*Work request*: Go through the data and retrieve each line that includes the string "open".

─── Provided data

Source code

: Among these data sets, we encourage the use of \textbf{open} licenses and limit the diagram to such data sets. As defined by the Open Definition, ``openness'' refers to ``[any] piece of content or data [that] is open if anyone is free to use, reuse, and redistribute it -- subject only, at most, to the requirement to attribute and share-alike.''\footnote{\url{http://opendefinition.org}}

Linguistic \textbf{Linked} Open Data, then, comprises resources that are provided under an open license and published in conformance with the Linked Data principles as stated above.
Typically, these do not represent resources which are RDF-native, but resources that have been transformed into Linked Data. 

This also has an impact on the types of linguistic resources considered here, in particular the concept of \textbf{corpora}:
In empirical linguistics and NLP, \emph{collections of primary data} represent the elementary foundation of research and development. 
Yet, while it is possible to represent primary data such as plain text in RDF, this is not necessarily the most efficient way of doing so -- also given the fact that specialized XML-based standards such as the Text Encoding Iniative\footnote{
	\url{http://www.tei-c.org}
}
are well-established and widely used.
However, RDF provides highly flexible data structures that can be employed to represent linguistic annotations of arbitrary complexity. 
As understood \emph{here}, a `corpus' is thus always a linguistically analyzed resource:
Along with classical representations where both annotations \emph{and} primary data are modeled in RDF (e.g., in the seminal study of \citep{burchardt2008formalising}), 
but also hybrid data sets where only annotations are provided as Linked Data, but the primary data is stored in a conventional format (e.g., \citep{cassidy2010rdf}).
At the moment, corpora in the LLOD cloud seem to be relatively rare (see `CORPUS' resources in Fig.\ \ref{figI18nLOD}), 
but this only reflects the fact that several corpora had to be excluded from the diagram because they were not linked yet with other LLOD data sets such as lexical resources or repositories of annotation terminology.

──────
─── Provided data

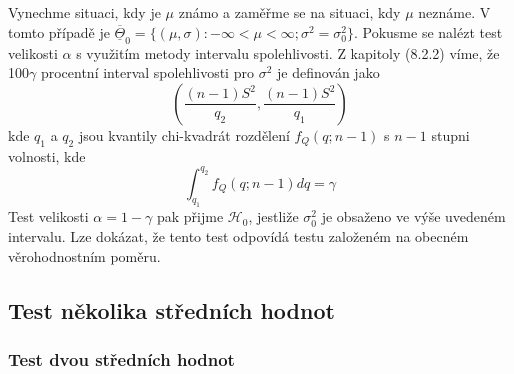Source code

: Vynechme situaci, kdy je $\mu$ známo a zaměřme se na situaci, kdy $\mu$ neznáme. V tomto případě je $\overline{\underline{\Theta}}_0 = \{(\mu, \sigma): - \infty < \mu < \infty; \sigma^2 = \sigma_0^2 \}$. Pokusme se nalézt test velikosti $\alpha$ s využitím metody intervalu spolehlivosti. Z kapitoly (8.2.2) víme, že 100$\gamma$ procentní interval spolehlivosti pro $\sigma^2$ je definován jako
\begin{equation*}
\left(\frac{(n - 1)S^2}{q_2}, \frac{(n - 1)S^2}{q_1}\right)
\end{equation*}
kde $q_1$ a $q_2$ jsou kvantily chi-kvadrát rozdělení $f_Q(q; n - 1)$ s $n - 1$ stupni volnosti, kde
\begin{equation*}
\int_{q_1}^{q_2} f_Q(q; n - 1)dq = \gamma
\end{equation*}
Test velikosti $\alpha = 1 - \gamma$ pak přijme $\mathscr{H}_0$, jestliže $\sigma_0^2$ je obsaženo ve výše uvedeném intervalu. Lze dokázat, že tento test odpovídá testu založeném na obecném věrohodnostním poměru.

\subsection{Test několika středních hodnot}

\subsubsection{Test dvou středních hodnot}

──────

*Written response*:
: Among these data sets, we encourage the use of \textbf{open} licenses and limit the diagram to such data sets. As defined by the Open Definition, ``openness'' refers to ``[any] piece of content or data [that] is open if anyone is free to use, reuse, and redistribute it -- subject only, at most, to the requirement to attribute and share-alike.''\footnote{\url{http://opendefinition.org}}
Linguistic \textbf{Linked} Open Data, then, comprises resources that are provided under an open license and published in conformance with the Linked Data principles as stated above.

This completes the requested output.